第11章 届かぬ手紙 *番外編*
普通じゃ絶対あり得ない光景にアタシはパニックになり、逃げるのが遅くなってしまったの。
その隙を見付けた女はすかさずこちらに近づいて、アタシが持っていた薔薇を奪い、その花弁を引きちぎった。
その瞬間、身体中に激痛が走り、立っていられなくなった。だか、このままでは危ないと思ったアタシは、必死に薔薇を奪い返し全力で走った。
走っている途中で見付けた鍵と、花弁が辛うじて残っている薔薇を握りしめながら。
女が追って来ていないことを確認し、安心したとたん身体中に痛みが戻って来て、アタシはそのまま意識を失った。

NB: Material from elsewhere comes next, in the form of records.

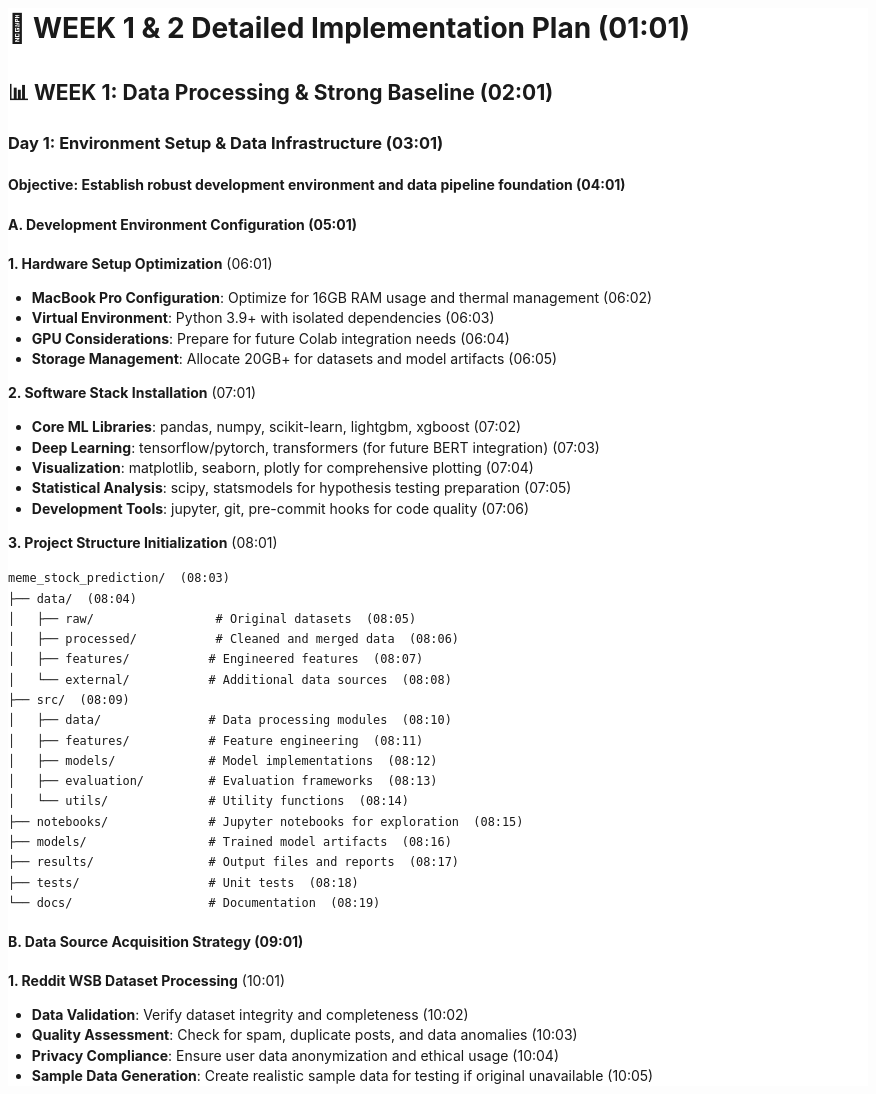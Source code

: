 # 🚀 **WEEK 1 & 2 Detailed Implementation Plan**  (01:01)

## 📊 **WEEK 1: Data Processing & Strong Baseline**  (02:01)

### **Day 1: Environment Setup & Data Infrastructure**  (03:01)

#### **Objective**: Establish robust development environment and data pipeline foundation  (04:01)

#### **A. Development Environment Configuration**  (05:01)

**1. Hardware Setup Optimization**  (06:01)
- **MacBook Pro Configuration**: Optimize for 16GB RAM usage and thermal management  (06:02)
- **Virtual Environment**: Python 3.9+ with isolated dependencies  (06:03)
- **GPU Considerations**: Prepare for future Colab integration needs  (06:04)
- **Storage Management**: Allocate 20GB+ for datasets and model artifacts  (06:05)

**2. Software Stack Installation**  (07:01)
- **Core ML Libraries**: pandas, numpy, scikit-learn, lightgbm, xgboost  (07:02)
- **Deep Learning**: tensorflow/pytorch, transformers (for future BERT integration)  (07:03)
- **Visualization**: matplotlib, seaborn, plotly for comprehensive plotting  (07:04)
- **Statistical Analysis**: scipy, statsmodels for hypothesis testing preparation  (07:05)
- **Development Tools**: jupyter, git, pre-commit hooks for code quality  (07:06)

**3. Project Structure Initialization**  (08:01)
```  (08:02)
meme_stock_prediction/  (08:03)
├── data/  (08:04)
│   ├── raw/                 # Original datasets  (08:05)
│   ├── processed/           # Cleaned and merged data  (08:06)
│   ├── features/           # Engineered features  (08:07)
│   └── external/           # Additional data sources  (08:08)
├── src/  (08:09)
│   ├── data/               # Data processing modules  (08:10)
│   ├── features/           # Feature engineering  (08:11)
│   ├── models/             # Model implementations  (08:12)
│   ├── evaluation/         # Evaluation frameworks  (08:13)
│   └── utils/              # Utility functions  (08:14)
├── notebooks/              # Jupyter notebooks for exploration  (08:15)
├── models/                 # Trained model artifacts  (08:16)
├── results/                # Output files and reports  (08:17)
├── tests/                  # Unit tests  (08:18)
└── docs/                   # Documentation  (08:19)
``` 

#### **B. Data Source Acquisition Strategy**  (09:01)

**1. Reddit WSB Dataset Processing**  (10:01)
- **Data Validation**: Verify dataset integrity and completeness  (10:02)
- **Quality Assessment**: Check for spam, duplicate posts, and data anomalies  (10:03)
- **Privacy Compliance**: Ensure user data anonymization and ethical usage  (10:04)
- **Sample Data Generation**: Create realistic sample data for testing if original unavailable  (10:05)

耳元で誰かの声がした。気付けばもう苦しくなく、ゆっくりと目を開けた。
すると目の前には――そう、君が立っていたの。
君はアタシと同じように迷って、そしてアタシを助けてくれたんだよね。本当にありがとう。
それからアタシは君と一緒に進むことにした。
進んで行くうちにもう一人、メアリーが仲間になって、一人で歩いていた時より比べ物にならないくらい賑やかになった。
『このまま三人でここを出る』
アタシはそれを目標に進んでいたんだ。
――その願いが叶わないと知ったのは、この目標を立てた少し後、二人と別行動をしている時だった。